I’m no billionaire heiress, but my family has always been well-off above average, and just like many other children growing up in the USA in the ’80’s, I’ve been exposed to a good share of corporate branding.

When I first came to Israel, I really missed it all. Toys R Us, McDonalds, Saturday morning cartoons, tv ads. As the years passed, Israel caught up, so to speak, and now we have all that and so much more. Everywhere you look, you see some sort of corporate franchise, be it a local corporation, or more often than not a multinational giant that you can find virtually anywhere in the world. We have truly become a part of the civilized Western world in that sense. And it has its advantages. There’s a certain degree of comfort in knowing that wherever you go, you can always count on being able to find your favorite soft drink/hamburger/candy bar/coffee/shoes/underwear/toothpaste/magazine/television show… um, it goes on and on.
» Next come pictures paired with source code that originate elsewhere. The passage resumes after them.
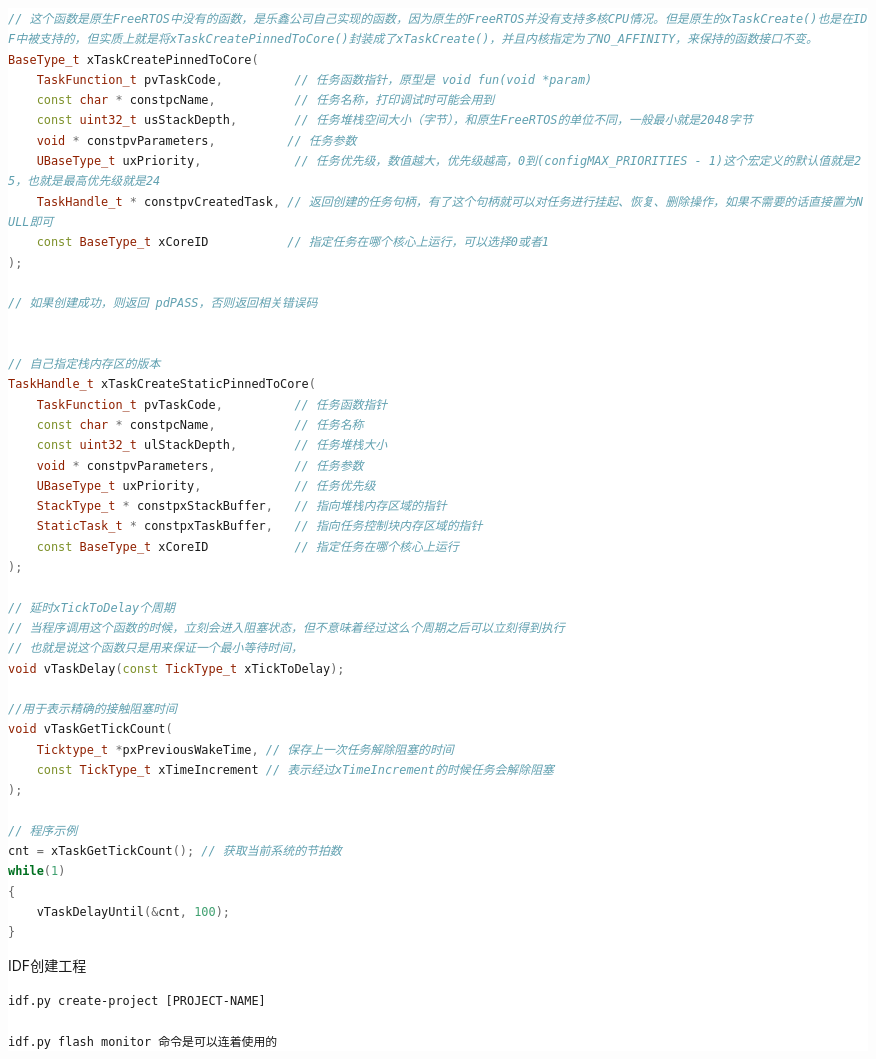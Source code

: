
 ```C++
// 这个函数是原生FreeRTOS中没有的函数，是乐鑫公司自己实现的函数，因为原生的FreeRTOS并没有支持多核CPU情况。但是原生的xTaskCreate()也是在IDF中被支持的，但实质上就是将xTaskCreatePinnedToCore()封装成了xTaskCreate()，并且内核指定为了NO_AFFINITY，来保持的函数接口不变。
BaseType_t xTaskCreatePinnedToCore(
    TaskFunction_t pvTaskCode,          // 任务函数指针，原型是 void fun(void *param)
    const char * constpcName,           // 任务名称，打印调试时可能会用到
    const uint32_t usStackDepth,        // 任务堆栈空间大小（字节），和原生FreeRTOS的单位不同，一般最小就是2048字节
    void * constpvParameters,          // 任务参数
    UBaseType_t uxPriority,             // 任务优先级，数值越大，优先级越高，0到(configMAX_PRIORITIES - 1)这个宏定义的默认值就是25，也就是最高优先级就是24
    TaskHandle_t * constpvCreatedTask, // 返回创建的任务句柄，有了这个句柄就可以对任务进行挂起、恢复、删除操作，如果不需要的话直接置为NULL即可
    const BaseType_t xCoreID           // 指定任务在哪个核心上运行，可以选择0或者1
);

// 如果创建成功，则返回 pdPASS，否则返回相关错误码


// 自己指定栈内存区的版本
TaskHandle_t xTaskCreateStaticPinnedToCore(
    TaskFunction_t pvTaskCode,          // 任务函数指针
    const char * constpcName,           // 任务名称
    const uint32_t ulStackDepth,        // 任务堆栈大小
    void * constpvParameters,           // 任务参数
    UBaseType_t uxPriority,             // 任务优先级
    StackType_t * constpxStackBuffer,   // 指向堆栈内存区域的指针
    StaticTask_t * constpxTaskBuffer,   // 指向任务控制块内存区域的指针
    const BaseType_t xCoreID            // 指定任务在哪个核心上运行
);

// 延时xTickToDelay个周期
// 当程序调用这个函数的时候，立刻会进入阻塞状态，但不意味着经过这么个周期之后可以立刻得到执行
// 也就是说这个函数只是用来保证一个最小等待时间，
void vTaskDelay(const TickType_t xTickToDelay);

//用于表示精确的接触阻塞时间
void vTaskGetTickCount(
    Ticktype_t *pxPreviousWakeTime, // 保存上一次任务解除阻塞的时间
    const TickType_t xTimeIncrement // 表示经过xTimeIncrement的时候任务会解除阻塞
);

// 程序示例
cnt = xTaskGetTickCount(); // 获取当前系统的节拍数
while(1)
{
 	vTaskDelayUntil(&cnt, 100);   
}
```



IDF创建工程

```
idf.py create-project [PROJECT-NAME]

idf.py flash monitor 命令是可以连着使用的
```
But as opposed to how I felt when I was eight, now it makes me kind of sad. If I take it to a kind of cyberpunk extreme, it just reduces us all to corporate affiliations – I drive a ___ and I drink ___ while wearing ___ and ___. Now, I’m trying very hard not to be extreme in my views anymore, that is a luxury which you can’t really afford if you actually want to be a part of the world you live in, but still. I would like to have a better sense of where the things I use in my life came from, whether it is the food that I eat, the cosmetics I use, or the clothes I wear.

If what I’m writing seems patched and odd, it’s because the above paragraph was written over the course of two and a half week, due to unforseeable circumstances being life. But my opinion hasn’t changed, and with the threat of global economic meltdown looming larger by the day, I think that it’s really time we all acknowledged our responsibility. Responsibility to our planet, responsibility to our fellow humans, responsibility to our futures. Buying handmade, buying local, buying products acquired by fair trade, enable us to take that responsibility into our own hands. When you buy something from a person who has a name and a face rather than a nameless conglomerate, you are choosing to know where it comes from. You are choosing to reward an individual for his or her work and creativity. You are choosing to own something which is truly unique. You are choosing to celebrate indiviuality, personality, rareness, and the fact that we do live in a world whose resources are actually limited and fleeting.Now, personally, I am not really in shopping mode at the moment. We are starting to feel the strain of living on a PhD student’s salary plus occasional random income spurts from me, and the current economic has us in the dark as to when we will be able to upgrade those sources. But I am going to do a little something every so often for those of you who are, and for the benefit of fellow artists and crafters on Etsy. I am going to pick out an Etsy store that has not made any sales yet, whose wares I would probably buy myself, given the right conditions, and show some of their stuff. Blog readers are encouraged to go and shop, and if somebody ends up getting something for me, well, I won’t be too sad about it.

So for my first foray into the land of consumer reviews, I chose PocketfulOfSunshine:

Just in time for holiday season, for those of you who are so inclined, Maria sells lovely paper cards, which are in my opinion truly a pocketful of sunshine. Bright and cheerful cards for a variety of purposes fill her shop.

For her store opening, until the end of November, she is offering a free holiday card with every purchase of $10.

And, like you will find with so many small-scale crafters and artisans, she, too, has a cause which is near and dear to her, the Florida Boxer Rescue. To benefit this cause, she has created a special line of doggy-themed cards, which I find especially adorable, and would probably bring a smile to the dog lover in your life.